(Dataset entries)
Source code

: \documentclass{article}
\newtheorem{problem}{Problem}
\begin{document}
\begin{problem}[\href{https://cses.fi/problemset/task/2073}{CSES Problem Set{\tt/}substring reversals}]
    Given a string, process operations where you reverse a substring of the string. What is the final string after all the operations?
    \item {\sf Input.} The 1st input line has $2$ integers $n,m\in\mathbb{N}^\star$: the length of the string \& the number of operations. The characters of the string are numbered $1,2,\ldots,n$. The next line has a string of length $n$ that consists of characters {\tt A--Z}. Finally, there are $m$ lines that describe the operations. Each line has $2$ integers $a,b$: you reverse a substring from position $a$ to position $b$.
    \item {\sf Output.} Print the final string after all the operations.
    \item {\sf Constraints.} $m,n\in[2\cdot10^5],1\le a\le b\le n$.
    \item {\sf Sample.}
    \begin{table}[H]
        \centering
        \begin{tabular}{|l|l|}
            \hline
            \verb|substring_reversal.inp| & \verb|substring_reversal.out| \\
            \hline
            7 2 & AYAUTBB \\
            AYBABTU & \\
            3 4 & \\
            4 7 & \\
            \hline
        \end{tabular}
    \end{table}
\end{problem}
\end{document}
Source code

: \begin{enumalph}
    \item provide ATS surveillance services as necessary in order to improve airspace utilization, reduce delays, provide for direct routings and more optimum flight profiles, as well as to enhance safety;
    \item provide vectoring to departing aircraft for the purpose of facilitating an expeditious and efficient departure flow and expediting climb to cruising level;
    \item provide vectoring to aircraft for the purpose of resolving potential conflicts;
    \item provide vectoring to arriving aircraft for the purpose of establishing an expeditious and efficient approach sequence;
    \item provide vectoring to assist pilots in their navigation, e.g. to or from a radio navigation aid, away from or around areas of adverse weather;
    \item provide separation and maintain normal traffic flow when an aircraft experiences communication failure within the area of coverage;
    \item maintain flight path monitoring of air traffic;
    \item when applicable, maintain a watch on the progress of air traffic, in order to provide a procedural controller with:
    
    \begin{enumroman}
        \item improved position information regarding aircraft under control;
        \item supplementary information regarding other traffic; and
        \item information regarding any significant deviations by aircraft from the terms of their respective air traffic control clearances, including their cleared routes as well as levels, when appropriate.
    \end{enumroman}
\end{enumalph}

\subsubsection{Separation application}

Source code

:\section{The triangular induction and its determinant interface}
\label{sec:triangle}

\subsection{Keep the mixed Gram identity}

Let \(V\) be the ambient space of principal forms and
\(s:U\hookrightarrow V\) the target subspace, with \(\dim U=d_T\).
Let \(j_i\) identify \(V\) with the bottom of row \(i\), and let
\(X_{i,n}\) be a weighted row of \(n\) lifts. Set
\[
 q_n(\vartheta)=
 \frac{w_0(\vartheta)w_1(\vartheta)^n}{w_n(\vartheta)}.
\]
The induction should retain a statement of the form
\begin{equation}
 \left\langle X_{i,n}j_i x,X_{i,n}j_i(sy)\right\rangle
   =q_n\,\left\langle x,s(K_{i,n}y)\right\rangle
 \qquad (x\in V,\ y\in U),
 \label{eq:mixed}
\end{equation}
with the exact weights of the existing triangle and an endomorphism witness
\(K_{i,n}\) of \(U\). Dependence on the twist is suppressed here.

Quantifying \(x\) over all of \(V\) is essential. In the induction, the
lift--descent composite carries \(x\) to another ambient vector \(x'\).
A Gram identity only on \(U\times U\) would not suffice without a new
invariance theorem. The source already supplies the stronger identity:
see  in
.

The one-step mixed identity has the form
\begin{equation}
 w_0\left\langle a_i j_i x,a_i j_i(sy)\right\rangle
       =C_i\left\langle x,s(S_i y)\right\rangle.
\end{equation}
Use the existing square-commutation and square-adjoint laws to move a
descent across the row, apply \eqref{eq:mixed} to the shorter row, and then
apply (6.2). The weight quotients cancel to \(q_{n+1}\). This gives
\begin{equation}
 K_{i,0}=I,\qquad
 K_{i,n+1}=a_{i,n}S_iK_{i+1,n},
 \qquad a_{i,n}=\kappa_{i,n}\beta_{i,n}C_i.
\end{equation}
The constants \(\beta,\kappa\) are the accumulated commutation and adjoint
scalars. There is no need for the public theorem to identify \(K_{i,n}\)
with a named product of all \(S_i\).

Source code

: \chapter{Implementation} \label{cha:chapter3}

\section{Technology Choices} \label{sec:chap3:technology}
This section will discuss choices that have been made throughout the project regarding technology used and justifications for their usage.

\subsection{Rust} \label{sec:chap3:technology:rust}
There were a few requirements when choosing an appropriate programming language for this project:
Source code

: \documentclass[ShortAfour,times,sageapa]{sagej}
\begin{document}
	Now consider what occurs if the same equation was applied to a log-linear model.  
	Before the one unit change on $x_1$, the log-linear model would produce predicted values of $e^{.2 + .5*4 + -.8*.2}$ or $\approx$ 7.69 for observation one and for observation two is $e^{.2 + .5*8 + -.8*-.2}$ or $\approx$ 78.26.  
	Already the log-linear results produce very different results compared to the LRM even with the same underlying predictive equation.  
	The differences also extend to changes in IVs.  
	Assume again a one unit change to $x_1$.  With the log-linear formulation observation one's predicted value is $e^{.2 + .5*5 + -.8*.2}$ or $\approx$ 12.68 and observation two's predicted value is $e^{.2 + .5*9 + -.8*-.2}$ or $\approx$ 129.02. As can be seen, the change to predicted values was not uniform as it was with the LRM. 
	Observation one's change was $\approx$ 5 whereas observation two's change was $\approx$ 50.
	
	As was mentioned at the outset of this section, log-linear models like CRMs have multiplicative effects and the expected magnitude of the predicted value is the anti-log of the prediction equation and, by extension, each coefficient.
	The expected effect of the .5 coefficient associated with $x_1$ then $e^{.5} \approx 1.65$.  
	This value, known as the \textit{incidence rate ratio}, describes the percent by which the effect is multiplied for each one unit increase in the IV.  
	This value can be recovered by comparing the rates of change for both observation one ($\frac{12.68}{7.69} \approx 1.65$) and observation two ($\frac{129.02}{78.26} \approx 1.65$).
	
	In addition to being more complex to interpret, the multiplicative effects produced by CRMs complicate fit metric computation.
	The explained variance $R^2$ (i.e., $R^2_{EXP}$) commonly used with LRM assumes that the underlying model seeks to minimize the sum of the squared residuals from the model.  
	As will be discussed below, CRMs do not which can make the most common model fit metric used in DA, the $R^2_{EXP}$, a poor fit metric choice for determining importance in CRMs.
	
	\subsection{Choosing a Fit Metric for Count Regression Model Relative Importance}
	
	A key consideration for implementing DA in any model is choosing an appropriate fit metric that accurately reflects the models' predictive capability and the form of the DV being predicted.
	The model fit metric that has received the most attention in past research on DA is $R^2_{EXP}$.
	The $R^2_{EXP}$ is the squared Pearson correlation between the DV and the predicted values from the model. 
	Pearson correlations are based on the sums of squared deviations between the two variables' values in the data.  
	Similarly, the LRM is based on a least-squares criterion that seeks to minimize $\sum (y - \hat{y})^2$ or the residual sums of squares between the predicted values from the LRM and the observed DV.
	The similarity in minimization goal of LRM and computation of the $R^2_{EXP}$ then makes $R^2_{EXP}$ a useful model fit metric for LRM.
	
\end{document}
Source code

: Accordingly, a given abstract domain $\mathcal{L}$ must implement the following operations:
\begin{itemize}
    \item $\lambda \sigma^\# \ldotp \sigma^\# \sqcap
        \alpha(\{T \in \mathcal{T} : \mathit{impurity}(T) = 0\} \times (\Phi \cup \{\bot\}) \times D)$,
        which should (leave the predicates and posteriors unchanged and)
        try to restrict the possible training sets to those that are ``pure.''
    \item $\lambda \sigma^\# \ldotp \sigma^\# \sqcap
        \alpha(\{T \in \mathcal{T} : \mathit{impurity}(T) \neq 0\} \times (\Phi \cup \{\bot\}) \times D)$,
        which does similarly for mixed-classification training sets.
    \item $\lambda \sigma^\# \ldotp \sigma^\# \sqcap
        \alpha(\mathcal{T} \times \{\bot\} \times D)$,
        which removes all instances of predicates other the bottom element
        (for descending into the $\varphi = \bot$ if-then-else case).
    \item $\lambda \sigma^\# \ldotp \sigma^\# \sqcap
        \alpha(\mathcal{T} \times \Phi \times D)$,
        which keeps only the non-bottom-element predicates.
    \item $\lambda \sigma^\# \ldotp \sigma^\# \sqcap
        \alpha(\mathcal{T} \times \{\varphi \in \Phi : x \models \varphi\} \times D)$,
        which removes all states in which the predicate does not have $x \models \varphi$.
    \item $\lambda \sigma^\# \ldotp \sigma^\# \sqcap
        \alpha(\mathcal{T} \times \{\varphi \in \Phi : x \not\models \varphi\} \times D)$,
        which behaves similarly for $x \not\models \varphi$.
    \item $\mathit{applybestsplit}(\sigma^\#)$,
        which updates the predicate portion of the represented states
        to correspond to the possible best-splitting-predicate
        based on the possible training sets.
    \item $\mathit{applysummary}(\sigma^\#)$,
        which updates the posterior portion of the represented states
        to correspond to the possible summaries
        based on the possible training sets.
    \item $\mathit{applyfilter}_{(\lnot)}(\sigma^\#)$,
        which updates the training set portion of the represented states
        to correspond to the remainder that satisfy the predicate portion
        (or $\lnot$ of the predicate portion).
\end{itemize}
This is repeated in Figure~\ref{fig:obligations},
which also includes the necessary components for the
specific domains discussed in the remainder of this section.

Task goal
Return each line among the entries that holds the word "represented".

Problem solution
        which updates the predicate portion of the represented states
        which updates the posterior portion of the represented states
        which updates the training set portion of the represented states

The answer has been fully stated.